Hitchhiker's Guide to Software Architecture and Everything Else - by Michael Stal

Wednesday, October 21, 2020

 Cohesion and Coupling

Sometimes what appears to be very simple and clear, is not that clear at all. A prominent example is the difference between cohesion and coupling.
    • Cohesion indicates the relationships between components in a module. These relationships are not just syntactic sugar but have a semantic implication.  For example, if a module provides different separate functionalities it will reveal low cohesion. In constrast, modules with high cohesion implement functionalities that are tightly interweaved with each other.  In other words, modules with a low cohesion provide different things that are not related with each other. Thus, they violate the SRP principle (SRP = Single Responsibility Principle). The best refactoring in such cases is to split up the module into different modules that obey the SRP.
    • Coupling defines the number of relationships between different modules. A module A that introduces a lot of relations to module B, strongly depends on module B, and vice versa. Strong respectively tight coupling of modules indicates that functionalities in B could be integrated in A. The obvious refactoring would integrate all functionalities of B into A, thus decreasing coupling of the system. Of course, merging of modules might reduce cohesion in the resulting module A. But what if another module A* also depends heavily on B. Should we then merge A and B as well as A* and B? Or should we merge A and B and reroute (A*, B) relations to A, thus possibly increasing coupling between A and A*? The best option is to strive for high cohesion and low coupling throughout our system and its constituting modules. Merging B into A and A* at the same time might violate the DRY principle (Don‘t repeat Yourself).
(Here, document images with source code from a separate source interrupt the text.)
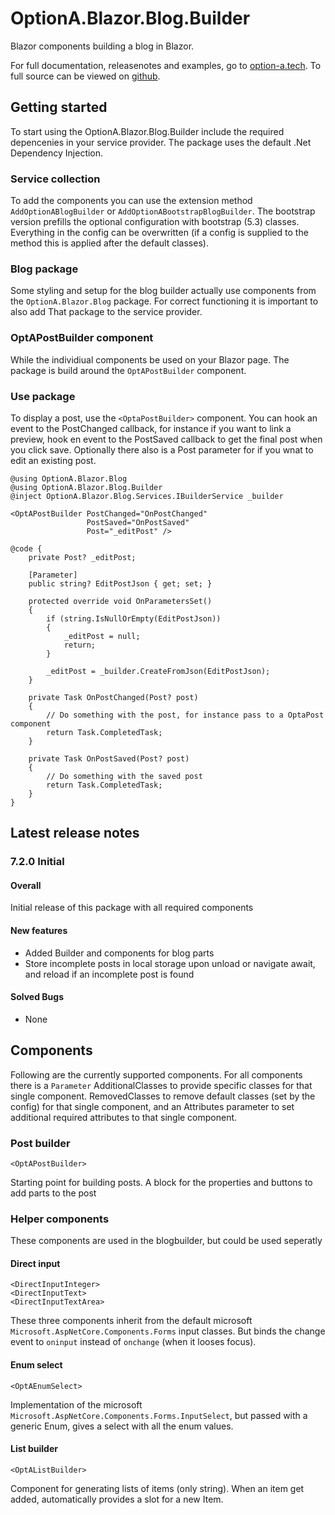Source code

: # OptionA.Blazor.Blog.Builder
Blazor components building a blog in Blazor.

For full documentation, releasenotes and examples, go to [option-a.tech](https://www.option-a.tech/documentation/blazor/blogbuilder). To full source can be viewed on [github](https://github.com/evdboom/OptionA.Blazor).

## Getting started
To start using the OptionA.Blazor.Blog.Builder include the required depencenies in your service provider. The package uses the default .Net Dependency Injection.

### Service collection
To add the components you can use the extension method `AddOptionABlogBuilder` or `AddOptionABootstrapBlogBuilder`. The bootstrap version prefills the optional configuration with bootstrap (5.3) classes. Everything in the config can be overwritten (if a config is supplied to the method this is applied after the default classes).

### Blog package
Some styling and setup for the blog builder actually use components from the `OptionA.Blazor.Blog` package. For correct functioning it is important to also add That package to the service provider.

### OptAPostBuilder component
While the individiual components be used on your Blazor page. The package is build around the `OptAPostBuilder` component. 

### Use package
To display a post, use the `<OptaPostBuilder>` component. You can hook an event to the PostChanged callback, for instance if you want to link a preview, hook en event to the PostSaved callback to get the final post when you click save. Optionally there also is a Post parameter for if you wnat to edit an existing post.
```
@using OptionA.Blazor.Blog
@using OptionA.Blazor.Blog.Builder
@inject OptionA.Blazor.Blog.Services.IBuilderService _builder

<OptAPostBuilder PostChanged="OnPostChanged" 
                 PostSaved="OnPostSaved"
                 Post="_editPost" />

@code {
    private Post? _editPost;

    [Parameter]
    public string? EditPostJson { get; set; }

    protected override void OnParametersSet()
    {
        if (string.IsNullOrEmpty(EditPostJson))
        {
            _editPost = null;
            return;
        }

        _editPost = _builder.CreateFromJson(EditPostJson);
    }

    private Task OnPostChanged(Post? post)
    {
        // Do something with the post, for instance pass to a OptaPost component
        return Task.CompletedTask;
    }

    private Task OnPostSaved(Post? post)
    {
        // Do something with the saved post
        return Task.CompletedTask;
    }
}
```

## Latest release notes
### 7.2.0 Initial
#### Overall
Initial release of this package with all required components

#### New features
- Added Builder and components for blog parts
- Store incomplete posts in local storage upon unload or navigate await, and reload if an incomplete post is found 
#### Solved Bugs
- None

## Components
Following are the currently supported components. For all components there is a `Parameter` AdditionalClasses to provide specific classes for that single component. RemovedClasses to remove default classes (set by the config) for that single component, and an Attributes parameter to set additional required attributes to that single component.

### Post builder
```
<OptAPostBuilder>
```
Starting point for building posts. A block for the properties and buttons to add parts to the post

### Helper components
These components are used in the blogbuilder, but could be used seperatly

#### Direct input
```
<DirectInputInteger>
<DirectInputText>
<DirectInputTextArea>
```
These three components inherit from the default microsoft `Microsoft.AspNetCore.Components.Forms` input classes. But binds the change event to `oninput` instead of `onchange` (when it looses focus).

#### Enum select
```
<OptAEnumSelect>
```
Implementation of the microsoft `Microsoft.AspNetCore.Components.Forms.InputSelect`, but passed with a generic Enum, gives a select with all the enum values.

#### List builder
```
<OptAListBuilder>
```
Component for generating lists of items (only string). When an item get added, automatically provides a slot for a new Item.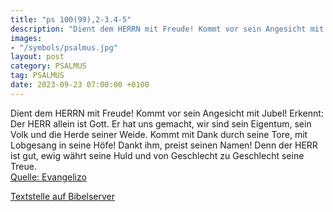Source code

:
 ```yaml
---
title: "ps 100(99),2-3.4-5"
description: "Dient dem HERRN mit Freude! Kommt vor sein Angesicht mit Jubel! Erkennt: Der HERR allein ist Gott. Er hat uns gemacht, wir sind sein Eigentum, sein Volk und die Herde seiner Weide.  Kommt mit Dank durch seine Tore, mit Lobgesang in seine Höfe! Dankt ihm, preist seinen Namen! Denn...."
images:
- "/symbols/psalmus.jpg"
layout: post
category: PSALMUS
tag: PSALMUS
date: 2023-09-23 07:00:00 +0100
---
```

Dient dem HERRN mit Freude! Kommt vor sein Angesicht mit Jubel!
Erkennt: Der HERR allein ist Gott. Er hat uns gemacht, wir sind sein Eigentum, sein Volk und die Herde seiner Weide. 
Kommt mit Dank durch seine Tore, mit Lobgesang in seine Höfe! Dankt ihm, preist seinen Namen!
Denn der HERR ist gut, ewig währt seine Huld und von Geschlecht zu Geschlecht seine Treue.<!--more--><br>
[Quelle: Evangelizo](https://evangeliumtagfuertag.org/DE/gospel)

[Textstelle auf Bibelserver](https://www.bibleserver.com/EU/ps100(99),2-3.4-5)
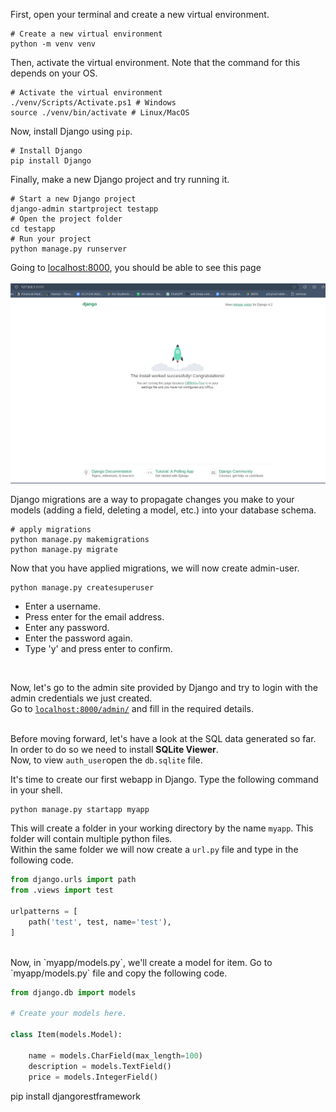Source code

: First, open your terminal and create a new virtual environment. 
```shell
# Create a new virtual environment
python -m venv venv
```
Then, activate the virtual environment. Note that the command for this depends on your OS. 
```shell
# Activate the virtual environment
./venv/Scripts/Activate.ps1 # Windows
source ./venv/bin/activate # Linux/MacOS
```
Now, install Django using `pip`.
```shell
# Install Django
pip install Django
```
Finally, make a new Django project and try running it.
```shell
# Start a new Django project
django-admin startproject testapp
# Open the project folder
cd testapp
# Run your project 
python manage.py runserver
```
Going to [localhost:8000](http://localhost:8000), you should be able to see this page<br><br>
![image](assets/Django_Install.png)

Django migrations are a way to propagate changes you make to your models (adding a field, deleting a model, etc.) into your database schema.
```shell
# apply migrations
python manage.py makemigrations
python manage.py migrate
```
Now that you have applied migrations, we will now create  admin-user.
```shell
python manage.py createsuperuser
```

- Enter a username.
- Press enter for the email address.
- Enter any password.
- Enter the password again.
- Type 'y' and press enter to confirm.

<br> 

Now, let's go to the admin site provided by Django and try to login with the admin credentials we just created.<br>
Go to [`localhost:8000/admin/`](https://localhost:8000/admin/) and fill in the required details.<br><br>


Before moving forward, let's have a look at the SQL data generated so far. In order to do so we need to install **SQLite Viewer**.<br>
Now, to view `auth_user`open the `db.sqlite` file.

It's time to create our first webapp in Django. Type the following command in your shell.
```shell
python manage.py startapp myapp
```
This will create a folder in your working directory by the name `myapp`. This folder will contain multiple python files.<br>
Within the same folder we will now create a `url.py` file and type in the following code.
```python
from django.urls import path
from .views import test

urlpatterns = [
    path('test', test, name='test'),
]
```
<br>
Now, in `myapp/models.py`, we'll create a model for item. Go to `myapp/models.py` file and copy the following code.

```python
from django.db import models

# Create your models here.

class Item(models.Model):
    
    name = models.CharField(max_length=100)
    description = models.TextField()
    price = models.IntegerField()
```
pip install djangorestframework



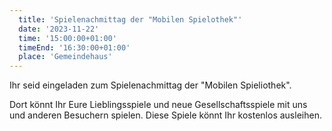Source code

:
 ```yaml
---
  title: 'Spielenachmittag der "Mobilen Spielothek"'
  date: '2023-11-22'
  time: '15:00:00+01:00'
  timeEnd: '16:30:00+01:00'
  place: 'Gemeindehaus'
---
```


Ihr seid eingeladen zum Spielenachmittag der "Mobilen Spieliothek".

Dort könnt Ihr Eure Lieblingsspiele und neue Gesellschaftsspiele mit uns und anderen Besuchern spielen.
Diese Spiele könnt Ihr kostenlos ausleihen.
But as we know, the DRY principle is not always appropriate. In Microservices architectures the diffenent microservices should hide their implementation details and do not share the same information but be independent of each other. Nonetheless, the principles of high cohesion and low coupling still apply.
Fortunately, architecture introspection tools can visualize cohesion and coupling and even provide hints and mechanisms how to restructure a given system.